> Work instructions
Among the entries below, find the line with "9. SpringCloud Alibaba从入门到精通教程（九）- 分布式事务", then quote it and each following line up to and including the line with "- Recommend your", and nothing else.

--- Task inputs ---

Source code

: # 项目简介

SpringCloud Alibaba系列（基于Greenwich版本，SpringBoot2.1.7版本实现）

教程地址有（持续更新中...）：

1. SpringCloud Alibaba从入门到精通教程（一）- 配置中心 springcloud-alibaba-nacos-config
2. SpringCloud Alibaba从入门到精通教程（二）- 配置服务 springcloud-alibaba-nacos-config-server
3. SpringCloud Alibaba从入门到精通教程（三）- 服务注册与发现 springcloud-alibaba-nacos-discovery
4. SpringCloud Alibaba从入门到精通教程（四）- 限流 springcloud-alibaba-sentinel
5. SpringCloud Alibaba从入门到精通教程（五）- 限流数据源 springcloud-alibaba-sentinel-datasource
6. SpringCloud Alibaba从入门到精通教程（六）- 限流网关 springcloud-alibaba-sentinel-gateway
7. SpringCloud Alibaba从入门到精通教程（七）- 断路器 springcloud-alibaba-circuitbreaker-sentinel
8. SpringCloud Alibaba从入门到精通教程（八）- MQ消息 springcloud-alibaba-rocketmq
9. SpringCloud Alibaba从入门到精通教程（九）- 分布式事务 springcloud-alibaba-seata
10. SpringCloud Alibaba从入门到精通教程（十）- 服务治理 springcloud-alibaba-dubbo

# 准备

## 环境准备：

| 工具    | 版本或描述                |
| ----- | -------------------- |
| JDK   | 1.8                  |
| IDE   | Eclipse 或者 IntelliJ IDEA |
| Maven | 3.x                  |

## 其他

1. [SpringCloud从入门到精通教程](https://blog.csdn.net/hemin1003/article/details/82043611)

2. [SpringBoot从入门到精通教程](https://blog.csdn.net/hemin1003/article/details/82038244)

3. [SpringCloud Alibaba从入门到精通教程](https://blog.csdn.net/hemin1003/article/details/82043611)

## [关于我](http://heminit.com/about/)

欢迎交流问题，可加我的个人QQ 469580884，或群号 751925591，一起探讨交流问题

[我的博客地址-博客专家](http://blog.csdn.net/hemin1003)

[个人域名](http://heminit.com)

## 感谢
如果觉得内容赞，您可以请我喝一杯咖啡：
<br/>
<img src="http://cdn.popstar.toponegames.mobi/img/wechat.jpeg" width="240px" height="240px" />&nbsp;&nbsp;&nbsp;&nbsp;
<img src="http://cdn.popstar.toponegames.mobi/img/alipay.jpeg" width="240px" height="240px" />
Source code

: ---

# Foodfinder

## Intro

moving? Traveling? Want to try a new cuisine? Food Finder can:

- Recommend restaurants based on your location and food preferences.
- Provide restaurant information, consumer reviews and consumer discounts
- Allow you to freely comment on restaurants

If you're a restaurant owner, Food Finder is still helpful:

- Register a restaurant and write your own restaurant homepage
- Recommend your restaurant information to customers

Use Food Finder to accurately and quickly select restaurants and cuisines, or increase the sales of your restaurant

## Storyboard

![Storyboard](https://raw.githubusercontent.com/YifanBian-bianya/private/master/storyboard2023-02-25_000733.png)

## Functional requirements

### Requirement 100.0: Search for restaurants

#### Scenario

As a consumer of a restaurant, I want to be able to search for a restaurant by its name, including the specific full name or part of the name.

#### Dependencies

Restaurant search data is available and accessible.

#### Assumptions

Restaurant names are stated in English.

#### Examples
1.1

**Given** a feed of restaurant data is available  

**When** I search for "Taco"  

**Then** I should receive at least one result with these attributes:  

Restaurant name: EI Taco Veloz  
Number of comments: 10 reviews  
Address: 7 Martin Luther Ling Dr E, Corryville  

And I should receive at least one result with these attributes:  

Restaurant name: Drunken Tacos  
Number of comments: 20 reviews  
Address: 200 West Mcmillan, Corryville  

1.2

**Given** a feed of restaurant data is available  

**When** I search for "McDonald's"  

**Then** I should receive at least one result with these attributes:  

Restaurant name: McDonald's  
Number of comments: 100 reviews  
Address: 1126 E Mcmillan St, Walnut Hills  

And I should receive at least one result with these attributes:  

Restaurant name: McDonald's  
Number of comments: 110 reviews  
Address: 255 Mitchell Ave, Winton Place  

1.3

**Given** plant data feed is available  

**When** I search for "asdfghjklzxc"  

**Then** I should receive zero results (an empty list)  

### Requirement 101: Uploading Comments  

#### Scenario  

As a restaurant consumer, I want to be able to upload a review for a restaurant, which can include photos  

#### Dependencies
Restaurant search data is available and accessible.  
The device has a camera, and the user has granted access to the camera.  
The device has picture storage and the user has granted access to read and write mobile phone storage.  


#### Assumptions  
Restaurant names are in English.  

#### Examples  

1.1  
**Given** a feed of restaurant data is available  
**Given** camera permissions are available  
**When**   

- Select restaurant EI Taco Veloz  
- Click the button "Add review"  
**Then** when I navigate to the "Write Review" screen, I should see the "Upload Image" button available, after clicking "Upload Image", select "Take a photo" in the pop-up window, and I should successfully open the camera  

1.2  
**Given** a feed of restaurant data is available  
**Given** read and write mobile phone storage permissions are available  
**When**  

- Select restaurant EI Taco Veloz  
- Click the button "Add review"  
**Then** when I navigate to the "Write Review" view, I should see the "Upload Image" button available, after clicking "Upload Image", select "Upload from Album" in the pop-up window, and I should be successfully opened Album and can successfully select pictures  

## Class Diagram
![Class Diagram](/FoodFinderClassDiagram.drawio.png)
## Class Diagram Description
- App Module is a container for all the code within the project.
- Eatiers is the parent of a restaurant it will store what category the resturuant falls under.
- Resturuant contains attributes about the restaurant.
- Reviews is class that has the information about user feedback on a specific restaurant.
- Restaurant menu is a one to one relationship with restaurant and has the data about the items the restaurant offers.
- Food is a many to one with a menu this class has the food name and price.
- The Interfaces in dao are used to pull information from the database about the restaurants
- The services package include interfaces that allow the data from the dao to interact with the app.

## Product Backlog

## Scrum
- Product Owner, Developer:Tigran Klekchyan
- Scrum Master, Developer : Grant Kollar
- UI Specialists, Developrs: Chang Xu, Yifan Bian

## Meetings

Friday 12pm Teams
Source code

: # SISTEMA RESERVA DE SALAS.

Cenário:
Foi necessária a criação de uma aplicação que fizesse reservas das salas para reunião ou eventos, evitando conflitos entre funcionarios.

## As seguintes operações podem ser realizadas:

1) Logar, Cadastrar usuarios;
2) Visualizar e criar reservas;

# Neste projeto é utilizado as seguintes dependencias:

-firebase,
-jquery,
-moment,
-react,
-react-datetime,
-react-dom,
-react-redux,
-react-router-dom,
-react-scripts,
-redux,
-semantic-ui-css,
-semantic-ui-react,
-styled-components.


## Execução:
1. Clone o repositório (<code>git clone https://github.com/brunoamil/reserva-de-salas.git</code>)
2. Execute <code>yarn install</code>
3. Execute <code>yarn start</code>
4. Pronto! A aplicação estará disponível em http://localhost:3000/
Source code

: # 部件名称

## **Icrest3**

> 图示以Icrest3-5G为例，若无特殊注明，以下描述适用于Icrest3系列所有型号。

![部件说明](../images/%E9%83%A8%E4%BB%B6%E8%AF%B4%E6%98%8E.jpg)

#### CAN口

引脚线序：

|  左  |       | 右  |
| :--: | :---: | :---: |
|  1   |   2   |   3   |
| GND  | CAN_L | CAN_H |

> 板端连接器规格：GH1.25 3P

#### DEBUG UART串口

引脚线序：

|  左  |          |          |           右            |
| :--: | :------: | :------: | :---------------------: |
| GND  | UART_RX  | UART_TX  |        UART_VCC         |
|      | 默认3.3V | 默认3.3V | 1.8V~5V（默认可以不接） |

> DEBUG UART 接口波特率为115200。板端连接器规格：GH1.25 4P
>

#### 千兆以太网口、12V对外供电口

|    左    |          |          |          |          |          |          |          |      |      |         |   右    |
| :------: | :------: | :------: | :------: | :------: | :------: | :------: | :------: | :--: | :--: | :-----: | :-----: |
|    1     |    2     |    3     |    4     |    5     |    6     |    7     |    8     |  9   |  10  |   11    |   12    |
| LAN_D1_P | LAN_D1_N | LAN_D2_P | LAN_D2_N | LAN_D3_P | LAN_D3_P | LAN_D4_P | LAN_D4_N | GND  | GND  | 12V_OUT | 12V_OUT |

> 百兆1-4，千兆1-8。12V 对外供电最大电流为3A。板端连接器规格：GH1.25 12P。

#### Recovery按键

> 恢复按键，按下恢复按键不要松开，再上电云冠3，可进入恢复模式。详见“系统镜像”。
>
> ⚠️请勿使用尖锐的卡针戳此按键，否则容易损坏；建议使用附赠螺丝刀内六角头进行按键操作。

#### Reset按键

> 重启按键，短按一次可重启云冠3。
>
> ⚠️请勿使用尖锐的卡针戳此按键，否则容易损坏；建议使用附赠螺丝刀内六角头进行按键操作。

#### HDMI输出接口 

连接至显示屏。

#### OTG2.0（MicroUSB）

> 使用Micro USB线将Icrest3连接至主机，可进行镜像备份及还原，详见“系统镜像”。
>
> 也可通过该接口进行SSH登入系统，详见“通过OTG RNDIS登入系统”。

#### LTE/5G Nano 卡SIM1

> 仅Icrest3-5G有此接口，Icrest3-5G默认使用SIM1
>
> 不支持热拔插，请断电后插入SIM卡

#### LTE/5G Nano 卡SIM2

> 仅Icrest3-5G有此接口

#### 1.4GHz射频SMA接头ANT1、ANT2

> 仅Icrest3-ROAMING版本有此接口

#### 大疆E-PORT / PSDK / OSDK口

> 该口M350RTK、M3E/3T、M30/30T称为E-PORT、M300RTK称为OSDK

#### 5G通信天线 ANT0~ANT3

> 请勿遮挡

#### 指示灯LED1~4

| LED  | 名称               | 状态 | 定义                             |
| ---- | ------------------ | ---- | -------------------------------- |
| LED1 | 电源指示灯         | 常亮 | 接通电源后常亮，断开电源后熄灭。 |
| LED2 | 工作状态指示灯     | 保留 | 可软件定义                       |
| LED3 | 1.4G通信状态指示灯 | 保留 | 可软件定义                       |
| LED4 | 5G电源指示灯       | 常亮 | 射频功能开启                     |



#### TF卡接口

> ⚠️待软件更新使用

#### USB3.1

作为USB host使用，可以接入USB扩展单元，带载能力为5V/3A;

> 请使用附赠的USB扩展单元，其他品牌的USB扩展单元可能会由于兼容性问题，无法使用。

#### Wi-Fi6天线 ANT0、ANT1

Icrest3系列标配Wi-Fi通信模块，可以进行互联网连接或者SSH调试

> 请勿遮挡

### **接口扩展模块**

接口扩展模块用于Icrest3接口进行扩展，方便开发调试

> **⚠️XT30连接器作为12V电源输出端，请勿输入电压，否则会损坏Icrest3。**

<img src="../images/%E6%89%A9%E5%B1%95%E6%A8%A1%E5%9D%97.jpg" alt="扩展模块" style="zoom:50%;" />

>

---

> Exercise result
9. SpringCloud Alibaba从入门到精通教程（九）- 分布式事务 springcloud-alibaba-seata
10. SpringCloud Alibaba从入门到精通教程（十）- 服务治理 springcloud-alibaba-dubbo

# 准备

## 环境准备：

| 工具    | 版本或描述                |
| ----- | -------------------- |
| JDK   | 1.8                  |
| IDE   | Eclipse 或者 IntelliJ IDEA |
| Maven | 3.x                  |

## 其他

1. [SpringCloud从入门到精通教程](https://blog.csdn.net/hemin1003/article/details/82043611)

2. [SpringBoot从入门到精通教程](https://blog.csdn.net/hemin1003/article/details/82038244)

3. [SpringCloud Alibaba从入门到精通教程](https://blog.csdn.net/hemin1003/article/details/82043611)

## [关于我](http://heminit.com/about/)

欢迎交流问题，可加我的个人QQ 469580884，或群号 751925591，一起探讨交流问题

[我的博客地址-博客专家](http://blog.csdn.net/hemin1003)

[个人域名](http://heminit.com)

## 感谢
如果觉得内容赞，您可以请我喝一杯咖啡：
<br/>
<img src="http://cdn.popstar.toponegames.mobi/img/wechat.jpeg" width="240px" height="240px" />&nbsp;&nbsp;&nbsp;&nbsp;
<img src="http://cdn.popstar.toponegames.mobi/img/alipay.jpeg" width="240px" height="240px" />
Source code

: ---

# Foodfinder

## Intro

moving? Traveling? Want to try a new cuisine? Food Finder can:

- Recommend restaurants based on your location and food preferences.
- Provide restaurant information, consumer reviews and consumer discounts
- Allow you to freely comment on restaurants

If you're a restaurant owner, Food Finder is still helpful:

- Register a restaurant and write your own restaurant homepage
- Recommend your restaurant information to customers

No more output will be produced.